Marine Le Pen, the leader of France’s far-right National Front party, will this week visit the Republic of Chad and the 3,500 French troops based out of its capital, N’Djamena. In her presidential campaign, Le Pen has pushed controversial anti-European Union and anti-immigrant stances, claiming globalization and “Islamic fundamentalism” were threatening French values.
But in Chad, Le Pen will be going against her own inward-looking and populist sloganeering. Her visit comes a few weeks after a major foreign policy speech in which she said she wanted to forge a new relationship with Africa based on “frankness, respect, and mutual cooperation.” In her self-described new approach, Le Pen called for a policy of “non-interference, which doesn’t mean indifference,” providing development aid to Africa, and maintaining French military presence in countries like Cameroon and Chad.
During a presidential debate on Monday (Mar. 20) ahead of her trip, Le Pen stressed the importance of French economic and political security. She categorically pointed out that she wants “to put an end to immigration” and blamed the centrist candidate Emmanuel Macron, who is leading in the polls, for his pro-European stances.
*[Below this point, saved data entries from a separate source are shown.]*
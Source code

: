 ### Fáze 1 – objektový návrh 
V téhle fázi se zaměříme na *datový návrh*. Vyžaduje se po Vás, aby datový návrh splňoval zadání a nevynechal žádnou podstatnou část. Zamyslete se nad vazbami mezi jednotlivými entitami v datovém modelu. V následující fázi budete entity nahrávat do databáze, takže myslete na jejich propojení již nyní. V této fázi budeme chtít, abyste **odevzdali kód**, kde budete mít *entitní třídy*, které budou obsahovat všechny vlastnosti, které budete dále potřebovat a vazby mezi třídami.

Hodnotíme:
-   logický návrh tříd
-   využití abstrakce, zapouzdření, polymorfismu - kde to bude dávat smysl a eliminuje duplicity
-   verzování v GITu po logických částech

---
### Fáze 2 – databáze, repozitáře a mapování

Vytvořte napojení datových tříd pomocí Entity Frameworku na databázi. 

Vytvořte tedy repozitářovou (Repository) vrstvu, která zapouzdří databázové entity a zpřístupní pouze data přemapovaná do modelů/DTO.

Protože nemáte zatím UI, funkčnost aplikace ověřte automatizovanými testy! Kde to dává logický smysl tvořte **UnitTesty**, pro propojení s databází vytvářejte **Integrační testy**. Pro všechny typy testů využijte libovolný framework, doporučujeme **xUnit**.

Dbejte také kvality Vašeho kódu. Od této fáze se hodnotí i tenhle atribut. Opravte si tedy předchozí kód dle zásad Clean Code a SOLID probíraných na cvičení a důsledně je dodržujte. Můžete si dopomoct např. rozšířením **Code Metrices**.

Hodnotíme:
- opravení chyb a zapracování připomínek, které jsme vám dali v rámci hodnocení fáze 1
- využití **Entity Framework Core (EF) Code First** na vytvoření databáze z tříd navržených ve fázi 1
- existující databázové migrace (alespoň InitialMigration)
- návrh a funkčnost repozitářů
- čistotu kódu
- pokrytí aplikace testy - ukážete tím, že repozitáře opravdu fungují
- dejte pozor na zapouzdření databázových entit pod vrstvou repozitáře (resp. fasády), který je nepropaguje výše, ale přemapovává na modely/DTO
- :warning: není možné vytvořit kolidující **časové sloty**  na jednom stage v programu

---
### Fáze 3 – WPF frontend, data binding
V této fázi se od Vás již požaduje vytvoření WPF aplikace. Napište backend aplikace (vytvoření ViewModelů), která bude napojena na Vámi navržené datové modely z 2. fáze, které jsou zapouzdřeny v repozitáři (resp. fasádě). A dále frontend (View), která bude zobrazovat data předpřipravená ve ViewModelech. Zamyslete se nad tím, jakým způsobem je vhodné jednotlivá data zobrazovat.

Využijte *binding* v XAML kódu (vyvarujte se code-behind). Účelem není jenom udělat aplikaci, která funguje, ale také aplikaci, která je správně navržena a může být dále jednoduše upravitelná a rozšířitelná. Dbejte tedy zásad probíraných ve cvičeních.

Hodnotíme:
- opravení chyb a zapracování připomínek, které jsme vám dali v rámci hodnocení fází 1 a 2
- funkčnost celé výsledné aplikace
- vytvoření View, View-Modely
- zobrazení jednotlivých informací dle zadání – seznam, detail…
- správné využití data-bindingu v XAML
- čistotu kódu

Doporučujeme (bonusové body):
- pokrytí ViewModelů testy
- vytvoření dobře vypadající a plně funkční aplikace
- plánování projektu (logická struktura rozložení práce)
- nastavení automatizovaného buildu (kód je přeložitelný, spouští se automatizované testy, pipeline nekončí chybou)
Africa has featured in the presidential campaign as candidates addressed France’s colonial past. Francis Fillon, the former frontrunner who’s now trailing, said in August France should not “be blamed just for wanting to share and spread its culture to the people of Africa.”
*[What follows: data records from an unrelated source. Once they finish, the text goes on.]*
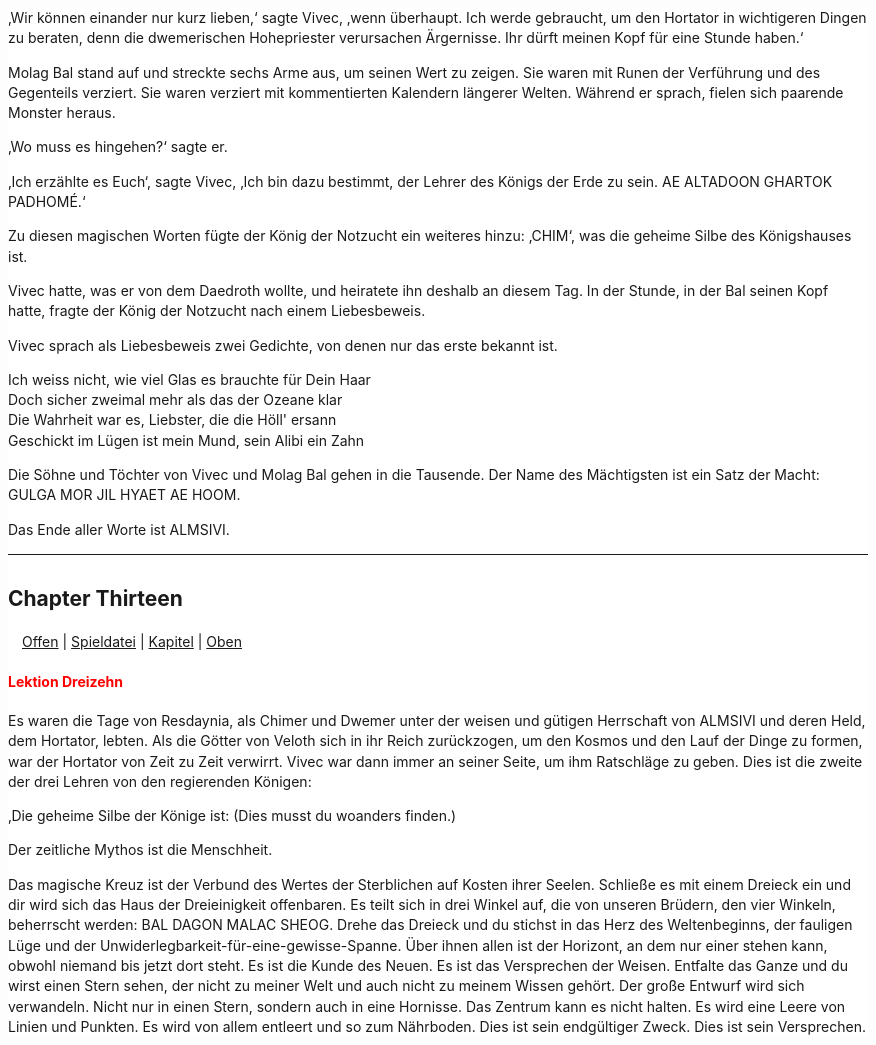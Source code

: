 ‚Wir können einander nur kurz lieben,‘ sagte Vivec, ‚wenn überhaupt. Ich werde gebraucht, um den Hortator in wichtigeren Dingen zu beraten, denn die dwemerischen Hohepriester verursachen Ärgernisse. Ihr dürft meinen Kopf für eine Stunde haben.‘

Molag Bal stand auf und streckte sechs Arme aus, um seinen Wert zu zeigen. Sie waren mit Runen der Verführung und des Gegenteils verziert. Sie waren verziert mit kommentierten Kalendern längerer Welten. Während er sprach, fielen sich paarende Monster heraus.

‚Wo muss es hingehen?‘ sagte er.

‚Ich erzählte es Euch‘, sagte Vivec, ‚Ich bin dazu bestimmt, der Lehrer des Königs der Erde zu sein. AE ALTADOON GHARTOK PADHOMÉ.‘

Zu diesen magischen Worten fügte der König der Notzucht ein weiteres hinzu: ‚CHIM‘, was die geheime Silbe des Königshauses ist.

Vivec hatte, was er von dem Daedroth wollte, und heiratete ihn deshalb an diesem Tag. In der Stunde, in der Bal seinen Kopf hatte, fragte der König der Notzucht nach einem Liebesbeweis.

Vivec sprach als Liebesbeweis zwei Gedichte, von denen nur das erste bekannt ist.

Ich weiss nicht, wie viel Glas es brauchte für Dein Haar\
Doch sicher zweimal mehr als das der Ozeane klar\
Die Wahrheit war es, Liebster, die die Höll' ersann\
Geschickt im Lügen ist mein Mund, sein Alibi ein Zahn

Die Söhne und Töchter von Vivec und Molag Bal gehen in die Tausende. Der Name des Mächtigsten ist ein Satz der Macht: GULGA MOR JIL HYAET AE HOOM.

Das Ende aller Worte ist ALMSIVI.

---

## Chapter Thirteen
&emsp;[Offen][63] | [Spieldatei][64] | [Kapitel][38] | [Oben][37]

[63]: deutsch/markdown/lektion_13.md
[64]: deutsch/html/Lektion_13-BookSkill_Alteration4.html

#### <span style="color:red">Lektion Dreizehn</span>

Es waren die Tage von Resdaynia, als Chimer und Dwemer unter der weisen und gütigen Herrschaft von ALMSIVI und deren Held, dem Hortator, lebten. Als die Götter von Veloth sich in ihr Reich zurückzogen, um den Kosmos und den Lauf der Dinge zu formen, war der Hortator von Zeit zu Zeit verwirrt. Vivec war dann immer an seiner Seite, um ihm Ratschläge zu geben. Dies ist die zweite der drei Lehren von den regierenden Königen:

‚Die geheime Silbe der Könige ist: (Dies musst du woanders finden.)

Der zeitliche Mythos ist die Menschheit.

Das magische Kreuz ist der Verbund des Wertes der Sterblichen auf Kosten ihrer Seelen. Schließe es mit einem Dreieck ein und dir wird sich das Haus der Dreieinigkeit offenbaren. Es teilt sich in drei Winkel auf, die von unseren Brüdern, den vier Winkeln, beherrscht werden: BAL DAGON MALAC SHEOG. Drehe das Dreieck und du stichst in das Herz des Weltenbeginns, der fauligen Lüge und der Unwiderlegbarkeit-für-eine-gewisse-Spanne. Über ihnen allen ist der Horizont, an dem nur einer stehen kann, obwohl niemand bis jetzt dort steht. Es ist die Kunde des Neuen. Es ist das Versprechen der Weisen. Entfalte das Ganze und du wirst einen Stern sehen, der nicht zu meiner Welt und auch nicht zu meinem Wissen gehört. Der große Entwurf wird sich verwandeln. Nicht nur in einen Stern, sondern auch in eine Hornisse. Das Zentrum kann es nicht halten. Es wird eine Leere von Linien und Punkten. Es wird von allem entleert und so zum Nährboden. Dies ist sein endgültiger Zweck. Dies ist sein Versprechen.


[1]: #chapter-one
[2]: #chapter-two
[3]: #chapter-three
[4]: #chapter-four
[5]: #chapter-five
[6]: #chapter-six
[7]: #chapter-seven
[8]: #chapter-eight
[9]: #chapter-nine
[10]: #chapter-ten
[11]: #chapter-eleven
[12]: #chapter-twelve
[13]: #chapter-thirteen
[14]: #chapter-fourteen
[15]: #chapter-fifteen
[16]: #chapter-sixteen
[17]: #chapter-seventeen
[18]: #chapter-eighteen
[19]: #chapter-nineteen
[20]: #chapter-twenty
[21]: #chapter-twenty-one
[22]: #chapter-twenty-two
[23]: #chapter-twenty-three
[24]: #chapter-twenty-four
[25]: #chapter-twenty-five
[26]: #chapter-twenty-six
[27]: #chapter-twenty-seven
[28]: #chapter-twenty-eight
[29]: #chapter-twenty-nine
[30]: #chapter-thirty
[31]: #chapter-thirty-one
[32]: #chapter-thirty-two
[33]: #chapter-thirty-three
[34]: #chapter-thirty-four
[35]: #chapter-thirty-five
[36]: #chapter-thirty-six
[37]: #
[38]: #chapters
[39]: deutsch/markdown/lektion_01.md
[40]: deutsch/html/Lektion_01-BookSkill_Athletics3.html
[41]: deutsch/markdown/lektion_02.md
[42]: deutsch/html/Lektion_02-BookSkill_Alchemy4.html
[43]: deutsch/markdown/lektion_03.md
[44]: deutsch/html/Lektion_03-BookSkill_Blunt_Weapon4.html
[45]: deutsch/markdown/lektion_04.md
[46]: deutsch/html/Lektion_04-BookSkill_Mysticism3.html
[47]: deutsch/markdown/lektion_05.md
[48]: deutsch/html/Lektion_05-BookSkill_Axe4.html
[49]: deutsch/markdown/lektion_06.md
[50]: deutsch/html/Lektion_06-BookSkill_Armorer3.html
[51]: deutsch/markdown/lektion_07.md
[52]: deutsch/html/Lektion_07-BookSkill_Block4.html
[53]: deutsch/markdown/lektion_08.md
[54]: deutsch/html/Lektion_08-BookSkill_Athletics4.html
[55]: deutsch/markdown/lektion_09.md
[56]: deutsch/html/Lektion_09-BookSkill_Blunt_Weapon5.html
[57]: deutsch/markdown/lektion_10.md
[58]: deutsch/html/Lektion_10-BookSkill_Short_Blade4.html
[59]: deutsch/markdown/lektion_11.md
[60]: deutsch/html/Lektion_11-bookskill_unarmored3.html
[61]: deutsch/markdown/lektion_12.md
[62]: deutsch/html/Lektion_12-bookskill_heavy_armor5.html
[65]: deutsch/markdown/lektion_14.md
[66]: deutsch/html/Lektion_14-bookskill_spear3.html
[67]: deutsch/markdown/lektion_15.md
[68]: deutsch/html/Lektion_15-bookskill_unarmored4.html
[69]: deutsch/markdown/lektion_16.md
[70]: deutsch/html/Lektion_16-BookSkill_Axe5.html
[71]: deutsch/markdown/lektion_17.md
[72]: deutsch/html/Lektion_17-bookskill_long_blade3.html
[73]: deutsch/markdown/lektion_18.md
[74]: deutsch/html/Lektion_18-BookSkill_Alchemy5.html
[75]: deutsch/markdown/lektion_19.md
[76]: deutsch/html/Lektion_19-bookskill_enchant4.html
[77]: deutsch/markdown/lektion_20.md
[78]: deutsch/html/Lektion_20-bookskill_long_blade4.html
[79]: deutsch/markdown/lektion_21.md
[80]: deutsch/html/Lektion_21-bookskill_light_armor4.html
[81]: deutsch/markdown/lektion_22.md
[82]: deutsch/html/Lektion_22-bookskill_medium_armor4.html
[83]: deutsch/markdown/lektion_23.md
[84]: deutsch/html/Lektion_23-bookskill_long_blade5.html
[85]: deutsch/markdown/lektion_24.md
[86]: deutsch/html/Lektion_24-bookskill_spear4.html
[87]: deutsch/markdown/lektion_25.md
[88]: deutsch/html/Lektion_25-BookSkill_Armorer4.html
[89]: ../fanmade/tes3/deutsch/markdown/lektion_26.md
[90]: deutsch/html/Lektion_26-bookskill_sneak5.html
[91]: ../fanmade/tes3/deutsch/html/Lektion_26-bookskill_sneak5.html
[92]: deutsch/markdown/lektion_27.md
[93]: deutsch/html/Lektion_27-bookskill_speechcraft5.html
[94]: deutsch/markdown/lektion_28.md
[95]: deutsch/html/Lektion_28-bookskill_light_armor5.html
Last month, Macron caused uproar by suggesting France’s colonization of Algeria was a “crime against humanity.”
As former president François Mitterrand wrote in 1953 (p. 80), French people like Le Pen will come to learn that ‘the France of the 21st century will be African or nothing at all.’ Despite the isolationist wishes of her voter base, France still reaps big from its strategic web of political, economic, and military ties with African nations. From Djibouti in the east, Mauritania in the north, to Burkina Faso, Mali, and Niger in the west, French troops are spread all over Africa, conducting counter-terrorism and emergency interventions. These military campaigns are largely undertaken in former French colonies to protect national interests or to combat jihadist militancy and secure the stability of southern Europe.
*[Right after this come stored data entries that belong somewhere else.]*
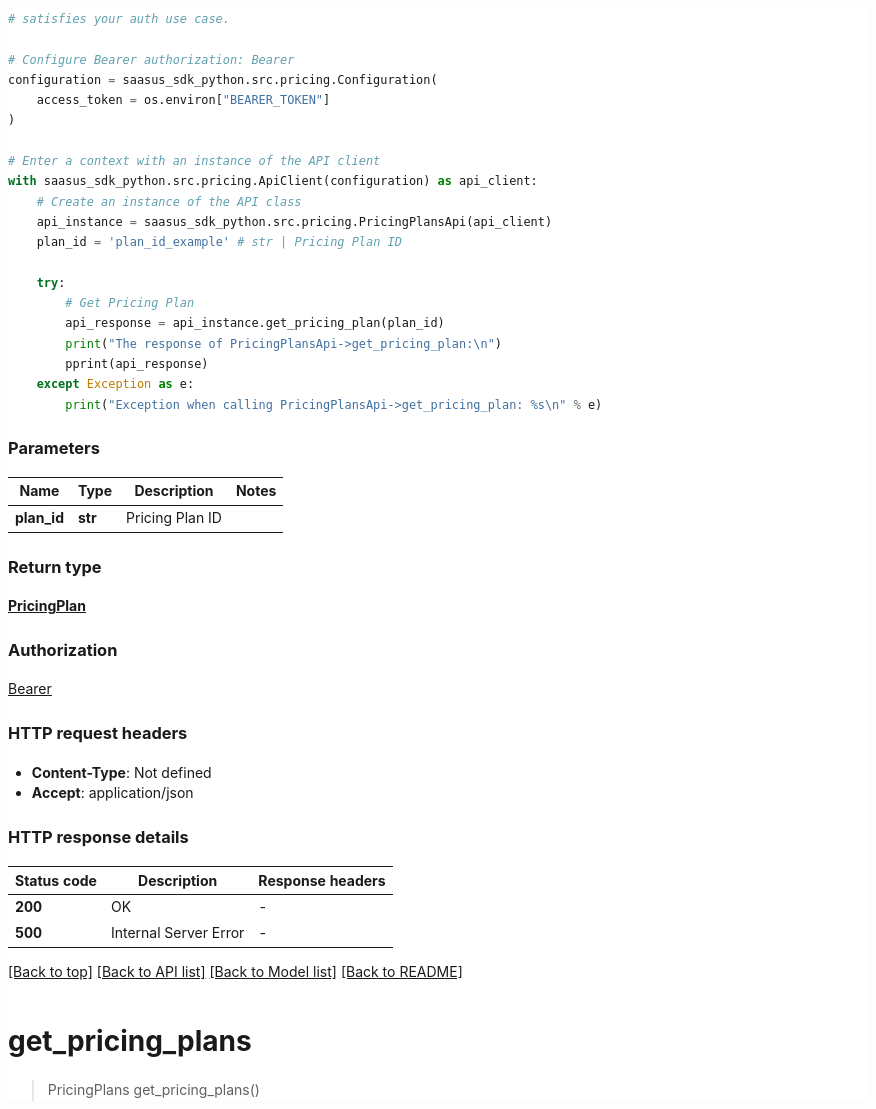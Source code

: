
 ```python
# satisfies your auth use case.

# Configure Bearer authorization: Bearer
configuration = saasus_sdk_python.src.pricing.Configuration(
    access_token = os.environ["BEARER_TOKEN"]
)

# Enter a context with an instance of the API client
with saasus_sdk_python.src.pricing.ApiClient(configuration) as api_client:
    # Create an instance of the API class
    api_instance = saasus_sdk_python.src.pricing.PricingPlansApi(api_client)
    plan_id = 'plan_id_example' # str | Pricing Plan ID

    try:
        # Get Pricing Plan
        api_response = api_instance.get_pricing_plan(plan_id)
        print("The response of PricingPlansApi->get_pricing_plan:\n")
        pprint(api_response)
    except Exception as e:
        print("Exception when calling PricingPlansApi->get_pricing_plan: %s\n" % e)
```



### Parameters

Name | Type | Description  | Notes
------------- | ------------- | ------------- | -------------
 **plan_id** | **str**| Pricing Plan ID | 

### Return type

[**PricingPlan**](PricingPlan.md)

### Authorization

[Bearer](../README.md#Bearer)

### HTTP request headers

 - **Content-Type**: Not defined
 - **Accept**: application/json

### HTTP response details
| Status code | Description | Response headers |
|-------------|-------------|------------------|
**200** | OK |  -  |
**500** | Internal Server Error |  -  |

[[Back to top]](#) [[Back to API list]](../README.md#documentation-for-api-endpoints) [[Back to Model list]](../README.md#documentation-for-models) [[Back to README]](../README.md)

# **get_pricing_plans**
> PricingPlans get_pricing_plans()

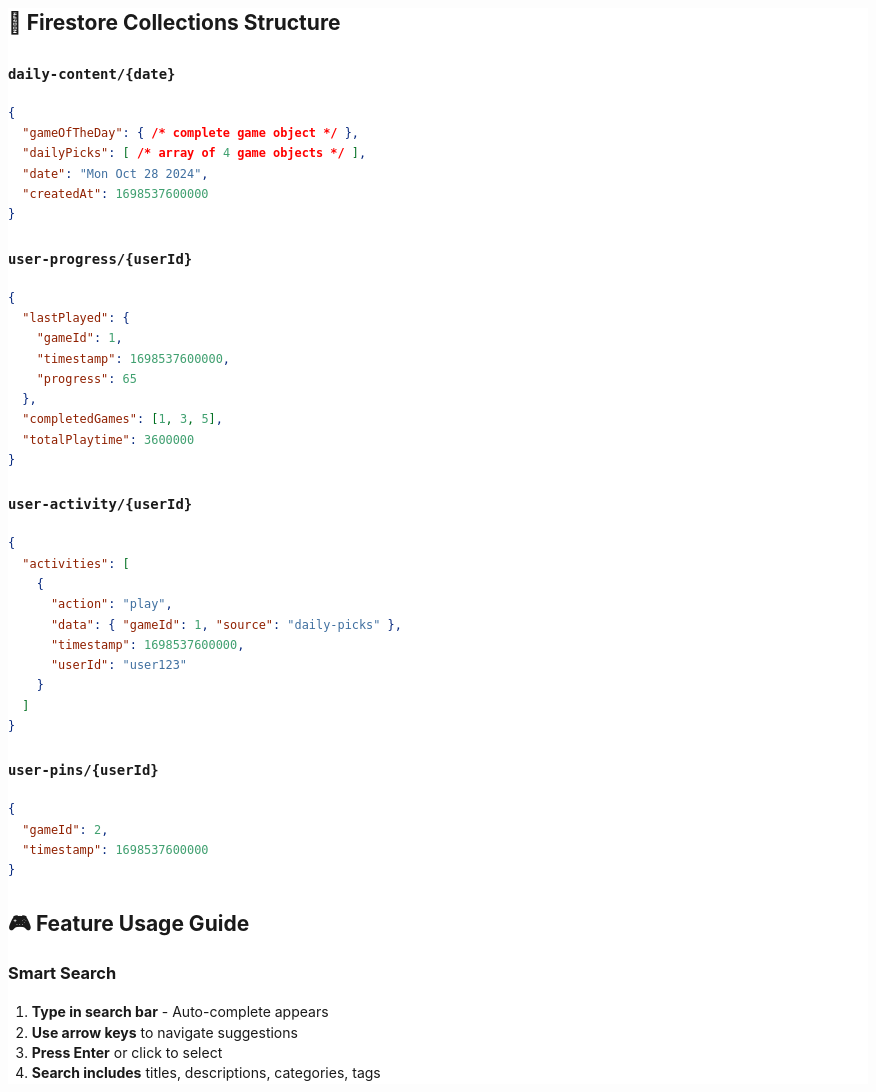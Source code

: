 ## 📂 Firestore Collections Structure

### `daily-content/{date}`
```json
{
  "gameOfTheDay": { /* complete game object */ },
  "dailyPicks": [ /* array of 4 game objects */ ],
  "date": "Mon Oct 28 2024",
  "createdAt": 1698537600000
}
```

### `user-progress/{userId}`
```json
{
  "lastPlayed": {
    "gameId": 1,
    "timestamp": 1698537600000,
    "progress": 65
  },
  "completedGames": [1, 3, 5],
  "totalPlaytime": 3600000
}
```

### `user-activity/{userId}`
```json
{
  "activities": [
    {
      "action": "play",
      "data": { "gameId": 1, "source": "daily-picks" },
      "timestamp": 1698537600000,
      "userId": "user123"
    }
  ]
}
```

### `user-pins/{userId}`
```json
{
  "gameId": 2,
  "timestamp": 1698537600000
}
```

## 🎮 Feature Usage Guide

### Smart Search
1. **Type in search bar** - Auto-complete appears
2. **Use arrow keys** to navigate suggestions  
3. **Press Enter** or click to select
4. **Search includes** titles, descriptions, categories, tags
Bankrolling these military outposts—Le Pen wants to hike defense spending—have become crucial as terrorists have struck several French cities, killing hundreds of people. As the Sahel has turned into a hotbed of terror, France has also had to deal with the increased number of kidnappings of its citizens and the hefty demands of ransom.
Economically, France’s share of the African market has been weakened by the continent’s trade with China, India, and Brazil. But that hasn’t stopped current president Françoise Hollande from championing an activist policy, urging French business leaders to double trade with Africa to boost employment opportunities. The 150 companies which are part of the French Council for Investment in Africa have a turnover of €60 billion, about 80% of French economic activity in Africa.